* _WHAT YOU HAVE TO DO_: For the word "affichage", report how many lines of the records below contain it, and nothing more.
======== TASK INPUT
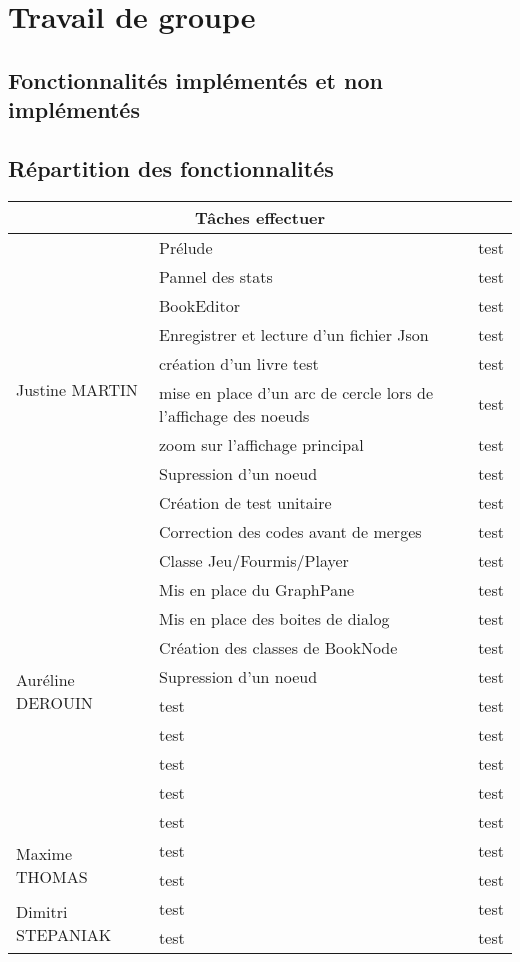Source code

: \chapter{Travail de groupe}



	\section{Fonctionnalités implémentés et non implémentés}



	\section{Répartition des fonctionnalités}
	\begin{tabular}{|l|l l|}
		\hline
		\multicolumn{3}{|c|}{Tâches effectuer} \\
		\hline
		\multirow{10}{*}{Justine MARTIN}
			& Prélude & test \\
			& Pannel des stats & test \\
			& BookEditor & test \\
			& Enregistrer et lecture d'un fichier Json & test \\
			& création d'un livre test & test \\
			& mise en place d'un arc de cercle lors de l'affichage des noeuds & test \\
			& zoom sur l'affichage principal & test \\
			& Supression d'un noeud & test \\
			& Création de test unitaire & test \\
			& Correction des codes avant de merges & test \\\hline
		\multirow{10}{*}{Auréline DEROUIN}
			& Classe Jeu/Fourmis/Player & test \\
			& Mis en place du GraphPane & test \\
			& Mis en place des boites de dialog & test \\
			& Création des classes de BookNode & test \\
			& Supression d'un noeud & test \\
			& test & test \\
			& test & test \\
			& test & test \\
			& test & test \\
			& test & test \\ \hline
  		\multirow{2}{*}{Maxime THOMAS}
			& test & test \\
			& test & test \\ \hline
		\multirow{2}{*}{Dimitri STEPANIAK}
			& test & test \\
			& test & test \\\hline
		\end{tabular}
================
* _ANSWER TO THIS TASK_: 2